The Court of Appeal has summarised and clarified the correct approach to a psychological injury (namely, a depressive illness) caused by unfairly conducted suspension and disciplinary process.  As Julian Hoskins explains, the Court of Appeal has built on the developing body of case law on stress at work claims and confirmed that, usually, damages for such claims will not be available where the employer believed that the employee in question was mentally robust and could withstand a serious set-back at work.  

The background

Employers are under a common law duty (arising under the tort of negligence) to take reasonable care for the health and safety of employees in the workplace.

In addition, it is an implied term of every employment contract that an employer must not damage or destroy the relationship of trust and confidence between an employer and employee. 
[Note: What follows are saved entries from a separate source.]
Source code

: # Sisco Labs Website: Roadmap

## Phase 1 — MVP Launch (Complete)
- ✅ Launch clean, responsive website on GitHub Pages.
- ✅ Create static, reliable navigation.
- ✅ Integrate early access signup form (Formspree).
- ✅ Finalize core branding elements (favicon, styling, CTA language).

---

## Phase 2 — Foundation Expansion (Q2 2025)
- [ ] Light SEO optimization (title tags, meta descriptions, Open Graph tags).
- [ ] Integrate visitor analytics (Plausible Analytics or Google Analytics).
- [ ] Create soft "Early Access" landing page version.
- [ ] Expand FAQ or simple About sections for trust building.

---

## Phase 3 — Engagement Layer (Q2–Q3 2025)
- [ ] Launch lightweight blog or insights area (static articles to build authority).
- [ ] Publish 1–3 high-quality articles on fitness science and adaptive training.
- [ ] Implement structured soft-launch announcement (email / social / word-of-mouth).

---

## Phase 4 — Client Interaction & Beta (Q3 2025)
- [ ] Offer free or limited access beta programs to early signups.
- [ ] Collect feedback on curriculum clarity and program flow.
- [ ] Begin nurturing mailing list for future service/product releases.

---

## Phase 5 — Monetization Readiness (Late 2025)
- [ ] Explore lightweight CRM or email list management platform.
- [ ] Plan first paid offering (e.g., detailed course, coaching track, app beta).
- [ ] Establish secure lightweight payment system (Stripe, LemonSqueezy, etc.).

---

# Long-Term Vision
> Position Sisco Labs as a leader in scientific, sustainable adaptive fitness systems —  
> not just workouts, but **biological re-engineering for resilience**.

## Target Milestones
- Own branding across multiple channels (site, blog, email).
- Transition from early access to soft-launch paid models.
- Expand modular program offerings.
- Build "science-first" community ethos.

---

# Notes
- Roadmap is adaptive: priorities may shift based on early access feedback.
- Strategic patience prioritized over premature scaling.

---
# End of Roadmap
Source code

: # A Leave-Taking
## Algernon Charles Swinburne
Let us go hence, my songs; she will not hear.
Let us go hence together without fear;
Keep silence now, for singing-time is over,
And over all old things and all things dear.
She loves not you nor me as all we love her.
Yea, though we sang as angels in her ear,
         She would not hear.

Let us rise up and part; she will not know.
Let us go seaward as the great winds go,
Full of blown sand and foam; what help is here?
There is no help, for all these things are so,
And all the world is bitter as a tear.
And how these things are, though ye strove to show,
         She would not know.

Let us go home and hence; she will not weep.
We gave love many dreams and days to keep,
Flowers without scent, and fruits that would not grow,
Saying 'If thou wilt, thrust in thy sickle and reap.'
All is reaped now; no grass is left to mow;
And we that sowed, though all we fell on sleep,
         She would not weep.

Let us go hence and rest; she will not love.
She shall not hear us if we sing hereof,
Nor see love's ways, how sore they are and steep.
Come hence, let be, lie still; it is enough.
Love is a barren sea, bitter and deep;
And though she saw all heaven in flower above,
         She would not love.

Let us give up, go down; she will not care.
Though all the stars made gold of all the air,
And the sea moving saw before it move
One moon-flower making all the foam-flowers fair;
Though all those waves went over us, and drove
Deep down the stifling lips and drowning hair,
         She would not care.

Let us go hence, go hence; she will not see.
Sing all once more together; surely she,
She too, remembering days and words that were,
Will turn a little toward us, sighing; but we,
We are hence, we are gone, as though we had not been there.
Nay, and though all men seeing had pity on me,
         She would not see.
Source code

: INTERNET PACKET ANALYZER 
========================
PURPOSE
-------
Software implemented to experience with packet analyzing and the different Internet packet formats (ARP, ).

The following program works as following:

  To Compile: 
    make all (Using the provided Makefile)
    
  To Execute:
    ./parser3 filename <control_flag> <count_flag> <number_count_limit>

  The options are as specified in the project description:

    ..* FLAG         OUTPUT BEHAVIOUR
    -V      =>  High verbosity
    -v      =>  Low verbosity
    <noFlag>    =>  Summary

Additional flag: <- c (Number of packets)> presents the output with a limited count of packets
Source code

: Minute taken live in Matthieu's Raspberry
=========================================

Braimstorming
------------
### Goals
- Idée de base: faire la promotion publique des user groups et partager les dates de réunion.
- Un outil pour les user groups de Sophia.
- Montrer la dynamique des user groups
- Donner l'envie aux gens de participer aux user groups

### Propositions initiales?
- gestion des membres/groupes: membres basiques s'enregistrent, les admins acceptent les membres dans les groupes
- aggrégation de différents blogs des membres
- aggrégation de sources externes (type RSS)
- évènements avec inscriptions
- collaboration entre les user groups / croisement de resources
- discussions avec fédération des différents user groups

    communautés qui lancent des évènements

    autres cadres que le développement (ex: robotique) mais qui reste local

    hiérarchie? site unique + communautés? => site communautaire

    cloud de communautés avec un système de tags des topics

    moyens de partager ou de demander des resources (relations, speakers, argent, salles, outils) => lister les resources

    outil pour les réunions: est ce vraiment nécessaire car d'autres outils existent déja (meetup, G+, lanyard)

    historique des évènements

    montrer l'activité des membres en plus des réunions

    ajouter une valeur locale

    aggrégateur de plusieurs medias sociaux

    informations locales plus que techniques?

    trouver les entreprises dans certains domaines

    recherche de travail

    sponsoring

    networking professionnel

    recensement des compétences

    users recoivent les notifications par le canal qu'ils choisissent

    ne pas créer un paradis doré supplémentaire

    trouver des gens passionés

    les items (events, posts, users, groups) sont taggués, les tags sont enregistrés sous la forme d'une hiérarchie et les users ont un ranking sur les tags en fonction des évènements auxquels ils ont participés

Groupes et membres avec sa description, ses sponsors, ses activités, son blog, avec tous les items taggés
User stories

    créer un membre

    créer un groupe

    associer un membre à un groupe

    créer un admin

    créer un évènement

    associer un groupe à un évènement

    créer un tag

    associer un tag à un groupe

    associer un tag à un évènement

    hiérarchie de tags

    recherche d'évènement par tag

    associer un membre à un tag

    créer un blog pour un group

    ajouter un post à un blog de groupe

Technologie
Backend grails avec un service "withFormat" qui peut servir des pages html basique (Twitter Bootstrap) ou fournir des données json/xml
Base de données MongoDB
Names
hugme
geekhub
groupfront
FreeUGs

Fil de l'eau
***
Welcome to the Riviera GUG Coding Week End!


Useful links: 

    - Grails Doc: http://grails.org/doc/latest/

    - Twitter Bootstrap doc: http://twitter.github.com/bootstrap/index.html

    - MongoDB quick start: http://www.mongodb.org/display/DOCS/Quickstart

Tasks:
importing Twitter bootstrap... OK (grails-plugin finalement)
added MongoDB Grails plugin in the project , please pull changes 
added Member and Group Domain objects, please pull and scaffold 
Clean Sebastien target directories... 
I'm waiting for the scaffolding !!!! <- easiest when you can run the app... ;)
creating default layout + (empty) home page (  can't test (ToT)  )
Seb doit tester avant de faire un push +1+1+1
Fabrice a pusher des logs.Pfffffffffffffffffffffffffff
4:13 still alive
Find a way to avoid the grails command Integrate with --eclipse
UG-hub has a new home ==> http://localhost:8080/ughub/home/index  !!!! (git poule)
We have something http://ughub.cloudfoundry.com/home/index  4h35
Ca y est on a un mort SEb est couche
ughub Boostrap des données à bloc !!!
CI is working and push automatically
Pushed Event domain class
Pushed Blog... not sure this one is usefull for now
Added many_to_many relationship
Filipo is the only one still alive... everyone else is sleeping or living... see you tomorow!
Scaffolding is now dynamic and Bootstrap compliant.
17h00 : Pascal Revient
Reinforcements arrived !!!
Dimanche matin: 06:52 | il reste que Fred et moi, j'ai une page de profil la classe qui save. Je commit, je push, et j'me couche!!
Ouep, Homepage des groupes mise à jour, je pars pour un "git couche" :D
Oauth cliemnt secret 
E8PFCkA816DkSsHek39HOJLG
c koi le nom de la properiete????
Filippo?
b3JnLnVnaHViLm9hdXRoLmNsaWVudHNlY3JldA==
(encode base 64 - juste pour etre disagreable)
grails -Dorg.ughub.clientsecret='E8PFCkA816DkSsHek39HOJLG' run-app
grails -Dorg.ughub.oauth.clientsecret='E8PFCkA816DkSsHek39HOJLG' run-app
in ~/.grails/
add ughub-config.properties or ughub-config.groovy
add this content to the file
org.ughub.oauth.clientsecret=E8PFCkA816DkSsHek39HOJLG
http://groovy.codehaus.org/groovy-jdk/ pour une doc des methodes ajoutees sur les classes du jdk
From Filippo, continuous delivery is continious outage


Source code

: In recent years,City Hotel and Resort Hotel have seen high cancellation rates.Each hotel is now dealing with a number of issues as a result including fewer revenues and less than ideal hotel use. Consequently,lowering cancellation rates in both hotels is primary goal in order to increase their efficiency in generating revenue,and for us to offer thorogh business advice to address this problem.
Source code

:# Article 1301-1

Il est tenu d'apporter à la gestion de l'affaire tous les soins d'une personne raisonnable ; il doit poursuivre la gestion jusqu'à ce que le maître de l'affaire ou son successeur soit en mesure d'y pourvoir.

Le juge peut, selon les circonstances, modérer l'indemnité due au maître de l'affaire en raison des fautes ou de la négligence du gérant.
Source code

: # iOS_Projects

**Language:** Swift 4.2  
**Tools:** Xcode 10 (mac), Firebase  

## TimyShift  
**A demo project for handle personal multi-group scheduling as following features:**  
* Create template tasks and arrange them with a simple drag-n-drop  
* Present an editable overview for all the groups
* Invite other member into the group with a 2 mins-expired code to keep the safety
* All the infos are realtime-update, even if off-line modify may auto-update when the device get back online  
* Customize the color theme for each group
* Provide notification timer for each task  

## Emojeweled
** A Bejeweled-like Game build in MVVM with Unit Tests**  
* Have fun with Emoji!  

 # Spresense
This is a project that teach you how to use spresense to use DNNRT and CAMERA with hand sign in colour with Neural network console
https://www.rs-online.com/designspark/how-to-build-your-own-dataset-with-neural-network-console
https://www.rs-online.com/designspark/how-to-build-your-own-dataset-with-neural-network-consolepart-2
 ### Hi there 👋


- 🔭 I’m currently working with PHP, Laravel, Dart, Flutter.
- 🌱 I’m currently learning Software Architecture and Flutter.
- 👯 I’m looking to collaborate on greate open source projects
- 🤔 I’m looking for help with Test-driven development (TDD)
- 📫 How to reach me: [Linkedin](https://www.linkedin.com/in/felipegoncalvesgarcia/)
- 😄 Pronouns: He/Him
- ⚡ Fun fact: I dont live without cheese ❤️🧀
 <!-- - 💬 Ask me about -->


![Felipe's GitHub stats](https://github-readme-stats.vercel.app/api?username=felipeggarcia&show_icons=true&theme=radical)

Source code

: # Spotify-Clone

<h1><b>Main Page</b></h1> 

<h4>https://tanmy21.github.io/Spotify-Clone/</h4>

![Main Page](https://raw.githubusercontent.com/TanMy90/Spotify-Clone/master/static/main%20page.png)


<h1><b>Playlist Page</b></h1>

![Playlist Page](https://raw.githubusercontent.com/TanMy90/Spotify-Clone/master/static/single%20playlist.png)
In order to succeed in a stress claim, the employee must establish that the loss suffered was caused by the employer's breach and was not too "remote" – i.e. that the 'loss' (usually, and as in this scenario, a psychiatric illness) was reasonably foreseeable.

In the case reported below, the Court of Appeal considered whether it was reasonably foreseeable that an employee would suffer a depressive illness as a result of his summary withdrawal from his post as High Commissioner of Belize. 

The facts

Mr Yapp was British High Commissioner in Belize. In June 2008, allegations were made regarding Mr Yapp's sexual misconduct at public functions and his bullying and harassment of his staff. Mr Yapp's employer, the Foreign and Commonwealth Office (FCO) withdrew Mr Yapp from his post with immediate effect and suspended him pending the outcome of investigations. He was offered counselling and told that if he was exonerated by the investigation, the FCO would do its best to find him another posting.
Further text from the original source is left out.